Output each entry below as it stands, leaving out every picture.

BEGIN INFORMATION SUPPLIED

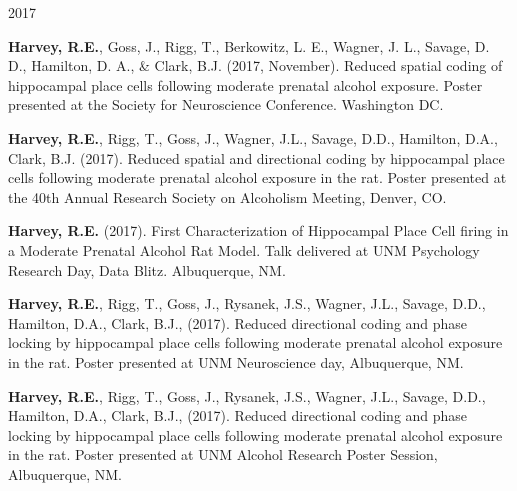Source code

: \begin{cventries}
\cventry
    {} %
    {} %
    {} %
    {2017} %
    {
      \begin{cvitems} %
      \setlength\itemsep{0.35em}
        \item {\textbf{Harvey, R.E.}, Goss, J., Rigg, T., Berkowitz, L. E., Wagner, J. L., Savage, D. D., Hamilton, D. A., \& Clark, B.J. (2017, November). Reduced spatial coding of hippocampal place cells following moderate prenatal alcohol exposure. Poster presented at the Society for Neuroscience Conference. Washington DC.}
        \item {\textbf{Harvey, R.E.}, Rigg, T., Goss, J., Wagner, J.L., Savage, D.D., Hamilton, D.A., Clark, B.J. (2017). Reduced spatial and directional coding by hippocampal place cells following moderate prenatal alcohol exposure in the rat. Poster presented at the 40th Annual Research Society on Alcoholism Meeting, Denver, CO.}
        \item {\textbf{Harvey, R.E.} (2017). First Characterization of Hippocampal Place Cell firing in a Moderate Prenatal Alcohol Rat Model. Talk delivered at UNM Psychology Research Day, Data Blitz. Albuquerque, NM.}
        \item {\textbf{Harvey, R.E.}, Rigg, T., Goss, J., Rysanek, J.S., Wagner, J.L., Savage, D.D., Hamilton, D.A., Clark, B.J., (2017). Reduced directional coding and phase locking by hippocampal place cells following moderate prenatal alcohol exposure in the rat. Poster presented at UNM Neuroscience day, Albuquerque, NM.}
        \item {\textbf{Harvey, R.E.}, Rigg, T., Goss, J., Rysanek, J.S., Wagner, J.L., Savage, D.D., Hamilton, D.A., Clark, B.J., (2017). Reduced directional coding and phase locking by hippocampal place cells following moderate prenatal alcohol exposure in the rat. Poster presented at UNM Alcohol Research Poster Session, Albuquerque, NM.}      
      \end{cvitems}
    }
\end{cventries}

END INFORMATION SUPPLIED

- [ANSWER BELOW]
Source code

: \begin{cventries}
\cventry
    {} %
    {} %
    {} %
    {2017} %
    {
      \begin{cvitems} %
      \setlength\itemsep{0.35em}
        \item {\textbf{Harvey, R.E.}, Goss, J., Rigg, T., Berkowitz, L. E., Wagner, J. L., Savage, D. D., Hamilton, D. A., \& Clark, B.J. (2017, November). Reduced spatial coding of hippocampal place cells following moderate prenatal alcohol exposure. Poster presented at the Society for Neuroscience Conference. Washington DC.}
        \item {\textbf{Harvey, R.E.}, Rigg, T., Goss, J., Wagner, J.L., Savage, D.D., Hamilton, D.A., Clark, B.J. (2017). Reduced spatial and directional coding by hippocampal place cells following moderate prenatal alcohol exposure in the rat. Poster presented at the 40th Annual Research Society on Alcoholism Meeting, Denver, CO.}
        \item {\textbf{Harvey, R.E.} (2017). First Characterization of Hippocampal Place Cell firing in a Moderate Prenatal Alcohol Rat Model. Talk delivered at UNM Psychology Research Day, Data Blitz. Albuquerque, NM.}
        \item {\textbf{Harvey, R.E.}, Rigg, T., Goss, J., Rysanek, J.S., Wagner, J.L., Savage, D.D., Hamilton, D.A., Clark, B.J., (2017). Reduced directional coding and phase locking by hippocampal place cells following moderate prenatal alcohol exposure in the rat. Poster presented at UNM Neuroscience day, Albuquerque, NM.}
        \item {\textbf{Harvey, R.E.}, Rigg, T., Goss, J., Rysanek, J.S., Wagner, J.L., Savage, D.D., Hamilton, D.A., Clark, B.J., (2017). Reduced directional coding and phase locking by hippocampal place cells following moderate prenatal alcohol exposure in the rat. Poster presented at UNM Alcohol Research Poster Session, Albuquerque, NM.}      
      \end{cvitems}
    }
\end{cventries}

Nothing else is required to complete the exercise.